Performed 180407 iterations to warmup
Performed 205741 iterations (with ALS enabled)
Performed 6446728 iterations (with ALS disabled)
ALS penalty: 96.8%

How often does it reproduce? Is there a required condition?

In any case that await is used.

What is the expected behavior?

Should be around 10% penalty.

What do you see instead?

I see 97% reduction in performance.

Additional information

I've played in the past with a Zone polyfill of my own (zone-polyfill), and at the beginning I tried using the stack traces that's generated in latest V8 versions, where they keep their context after await calls.
Combining that with the basic technique to track context, I was able to track the zone but due to the string nature of the stack traces - I had to map them in the memory but there was no WeakMap available. Using a NAN solution I got to about 15% penalty.
Now assuming that these capabilities are available on the c++ side and much more natively, with the option to directly leverage the compiler instead of generating stack traces to query for info - I'd assume max 10% penalty with a native implementation.

async_hooks performance

Source

danielgindi

Most helpful comment

So you're saying the numbers I've posted are not bad enough?

They are bad. However it is very rare that await is the bottleneck of any application. In order for await to be the bottleneck, what being await would have to be synchronous or fake-async.

By using a setTimeout of 2ms:

const { AsyncLocalStorage } = require('async_hooks');
const asyncLocalStorage = new AsyncLocalStorage();
const { promisify } = require('util')

let fn = promisify(setTimeout).bind(null, 2);

let runWithExpiry = async (expiry, fn) => {
      let iterations = 0;
      while (Date.now() < expiry) {
                await fn();
                iterations++;
            }
      return iterations;
};

(async () => {

      console.log(`Performed ${await runWithExpiry(Date.now() + 100, fn)} iterations to warmup`);

      asyncLocalStorage.run({}, () => {});
      let withAls = await runWithExpiry(Date.now() + 10000, fn);
      console.log(`Performed ${withAls} iterations (with ALS enabled)`);

      asyncLocalStorage.disable();
      let withoutAls = await runWithExpiry(Date.now() + 10000, fn);
      console.log(`Performed ${withoutAls} iterations (with ALS disabled)`);

      console.log('ALS penalty: ' + Math.round((1 - (withAls / withoutAls)) * 10000) / 100 + '%');
})();

We get:

$ node a
Performed 44 iterations to warmup
Performed 4214 iterations (with ALS enabled)
Performed 4400 iterations (with ALS disabled)
ALS penalty: 4.23%

This is totally acceptable and well within range.

mcollina on 31 Jul 2020

👍5

All 10 comments

I've tried to run this test on the latest master and got the following result:

Performed 769807 iterations to warmup
Performed 747431 iterations (with ALS enabled)
Performed 8319900 iterations (with ALS disabled)
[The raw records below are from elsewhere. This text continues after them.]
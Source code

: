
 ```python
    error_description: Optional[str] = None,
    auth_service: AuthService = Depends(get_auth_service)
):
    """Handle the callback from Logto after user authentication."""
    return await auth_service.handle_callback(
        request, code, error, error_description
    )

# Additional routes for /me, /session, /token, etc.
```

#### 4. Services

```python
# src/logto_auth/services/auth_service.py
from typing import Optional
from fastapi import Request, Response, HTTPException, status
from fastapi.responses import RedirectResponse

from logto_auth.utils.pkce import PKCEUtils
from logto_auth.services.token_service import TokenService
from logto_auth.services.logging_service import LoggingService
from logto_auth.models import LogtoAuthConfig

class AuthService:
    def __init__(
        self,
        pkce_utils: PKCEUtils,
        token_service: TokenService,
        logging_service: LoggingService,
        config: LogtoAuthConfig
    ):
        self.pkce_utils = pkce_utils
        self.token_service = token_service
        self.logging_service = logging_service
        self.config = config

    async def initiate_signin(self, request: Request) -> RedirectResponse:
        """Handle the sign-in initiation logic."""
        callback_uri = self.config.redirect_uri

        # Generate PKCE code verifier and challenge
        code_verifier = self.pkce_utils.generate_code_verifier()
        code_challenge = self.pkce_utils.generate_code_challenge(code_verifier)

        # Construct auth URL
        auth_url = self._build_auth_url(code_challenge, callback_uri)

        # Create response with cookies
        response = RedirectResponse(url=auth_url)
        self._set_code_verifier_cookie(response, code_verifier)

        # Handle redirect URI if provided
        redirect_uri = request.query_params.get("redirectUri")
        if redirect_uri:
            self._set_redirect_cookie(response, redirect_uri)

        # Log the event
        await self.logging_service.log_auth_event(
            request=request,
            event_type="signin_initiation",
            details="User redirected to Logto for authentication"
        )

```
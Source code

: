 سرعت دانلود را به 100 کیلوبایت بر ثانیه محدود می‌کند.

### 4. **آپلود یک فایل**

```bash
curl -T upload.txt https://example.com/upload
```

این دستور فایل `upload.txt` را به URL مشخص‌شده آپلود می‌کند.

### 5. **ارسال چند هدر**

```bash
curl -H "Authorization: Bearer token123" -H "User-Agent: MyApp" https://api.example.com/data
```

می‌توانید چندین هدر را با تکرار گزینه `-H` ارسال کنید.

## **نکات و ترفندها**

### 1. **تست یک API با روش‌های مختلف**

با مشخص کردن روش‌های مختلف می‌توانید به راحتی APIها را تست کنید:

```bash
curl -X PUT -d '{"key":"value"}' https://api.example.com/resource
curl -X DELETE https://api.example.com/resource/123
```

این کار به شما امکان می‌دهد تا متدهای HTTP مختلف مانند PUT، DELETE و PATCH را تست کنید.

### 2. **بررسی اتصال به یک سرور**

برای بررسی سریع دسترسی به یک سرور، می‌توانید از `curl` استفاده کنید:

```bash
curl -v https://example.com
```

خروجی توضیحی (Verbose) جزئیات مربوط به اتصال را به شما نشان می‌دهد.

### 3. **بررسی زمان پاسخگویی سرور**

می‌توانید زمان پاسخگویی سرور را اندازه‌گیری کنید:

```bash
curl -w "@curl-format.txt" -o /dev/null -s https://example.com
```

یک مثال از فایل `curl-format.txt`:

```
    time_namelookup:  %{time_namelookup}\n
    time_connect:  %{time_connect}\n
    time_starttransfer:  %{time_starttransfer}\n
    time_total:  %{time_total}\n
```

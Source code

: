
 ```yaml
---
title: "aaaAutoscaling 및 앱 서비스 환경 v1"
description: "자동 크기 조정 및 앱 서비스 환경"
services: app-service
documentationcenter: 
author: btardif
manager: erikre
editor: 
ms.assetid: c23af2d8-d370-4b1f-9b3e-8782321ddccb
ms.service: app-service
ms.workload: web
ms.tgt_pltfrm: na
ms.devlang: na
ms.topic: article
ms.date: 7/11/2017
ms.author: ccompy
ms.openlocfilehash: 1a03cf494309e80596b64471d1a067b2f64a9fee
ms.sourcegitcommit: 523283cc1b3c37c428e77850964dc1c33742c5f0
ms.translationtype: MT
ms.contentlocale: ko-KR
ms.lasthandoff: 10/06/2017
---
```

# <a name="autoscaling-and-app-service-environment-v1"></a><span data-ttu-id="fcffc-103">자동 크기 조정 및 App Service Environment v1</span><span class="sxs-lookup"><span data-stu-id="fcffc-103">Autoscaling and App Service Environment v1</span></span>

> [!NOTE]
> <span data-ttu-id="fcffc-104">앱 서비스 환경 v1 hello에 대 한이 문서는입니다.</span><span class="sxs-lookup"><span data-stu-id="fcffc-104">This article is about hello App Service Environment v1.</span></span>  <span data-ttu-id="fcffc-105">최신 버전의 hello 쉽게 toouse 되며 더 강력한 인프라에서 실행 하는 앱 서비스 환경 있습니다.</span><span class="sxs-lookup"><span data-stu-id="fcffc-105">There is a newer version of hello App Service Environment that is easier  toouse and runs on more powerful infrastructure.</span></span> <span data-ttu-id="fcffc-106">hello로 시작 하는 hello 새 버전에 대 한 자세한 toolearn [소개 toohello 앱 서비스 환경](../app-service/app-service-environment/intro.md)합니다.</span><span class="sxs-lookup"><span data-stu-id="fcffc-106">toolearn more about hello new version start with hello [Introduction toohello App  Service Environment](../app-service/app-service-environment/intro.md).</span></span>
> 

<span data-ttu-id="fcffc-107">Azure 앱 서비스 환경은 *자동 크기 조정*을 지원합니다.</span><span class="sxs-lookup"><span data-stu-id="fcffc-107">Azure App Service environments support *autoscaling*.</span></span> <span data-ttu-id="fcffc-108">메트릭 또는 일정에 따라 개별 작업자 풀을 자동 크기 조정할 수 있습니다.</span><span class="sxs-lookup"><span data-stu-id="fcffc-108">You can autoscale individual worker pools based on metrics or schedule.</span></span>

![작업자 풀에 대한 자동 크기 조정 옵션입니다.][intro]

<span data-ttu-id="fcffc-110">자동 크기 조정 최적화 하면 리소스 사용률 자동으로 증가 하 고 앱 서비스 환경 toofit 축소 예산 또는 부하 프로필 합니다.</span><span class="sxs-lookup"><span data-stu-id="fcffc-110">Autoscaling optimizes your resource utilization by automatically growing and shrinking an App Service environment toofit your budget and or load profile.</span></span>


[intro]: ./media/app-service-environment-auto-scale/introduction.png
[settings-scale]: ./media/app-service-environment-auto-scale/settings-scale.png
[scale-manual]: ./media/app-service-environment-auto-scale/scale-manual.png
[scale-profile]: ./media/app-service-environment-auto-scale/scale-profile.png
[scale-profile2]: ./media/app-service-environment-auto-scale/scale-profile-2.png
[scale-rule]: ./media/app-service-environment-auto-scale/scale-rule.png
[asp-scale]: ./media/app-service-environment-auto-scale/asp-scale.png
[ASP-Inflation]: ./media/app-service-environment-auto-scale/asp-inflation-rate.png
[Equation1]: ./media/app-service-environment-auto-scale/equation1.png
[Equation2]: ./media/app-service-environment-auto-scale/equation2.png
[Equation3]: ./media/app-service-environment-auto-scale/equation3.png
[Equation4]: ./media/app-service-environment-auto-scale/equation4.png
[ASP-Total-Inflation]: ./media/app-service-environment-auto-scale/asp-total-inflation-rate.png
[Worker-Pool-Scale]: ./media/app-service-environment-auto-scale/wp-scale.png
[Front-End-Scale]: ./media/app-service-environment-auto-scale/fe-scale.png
So, it's slightly better than the reported result, yet ALS (or async_hooks to be more precise) have a significant overhead in such simple synthetical benchmarks where are promises are used heavily and there are no significant computation or I/O operations going on.

I've also tried to run benchmark/async_hooks/promises.js with modifications from #34523 with the following no-op hook:

static void FastPromiseHook(PromiseHookType type, Local<Promise> promise,
                            Local<Value> parent) {
  Local<Context> context = promise->CreationContext();
  Environment* env = Environment::GetCurrent(context);
  if (env == nullptr) return;

  env->new_async_id();
}

and got the following result:

$ ./node benchmark/async_hooks/promises.js
async_hooks/promises.js asyncHooks="enabled" n=1000000: 885,253.5326989443
async_hooks/promises.js asyncHooks="enabledWithDestroy" n=1000000: 251,938.54719793968
async_hooks/promises.js asyncHooks="enabledWithInitOnly" n=1000000: 787,156.9010261587
async_hooks/promises.js asyncHooks="disabled" n=1000000: 1,583,621.8483830877

As you may see in this benchmark with get around 50% of the disabled performance in situations when the no-op hook is installed. And that means that 50% is the best overhead we can get in such benchmarks with the current V8 PromiseHook integration. In reality the overhead will be higher, as we need to do many operations, not only the env->new_async_id() one.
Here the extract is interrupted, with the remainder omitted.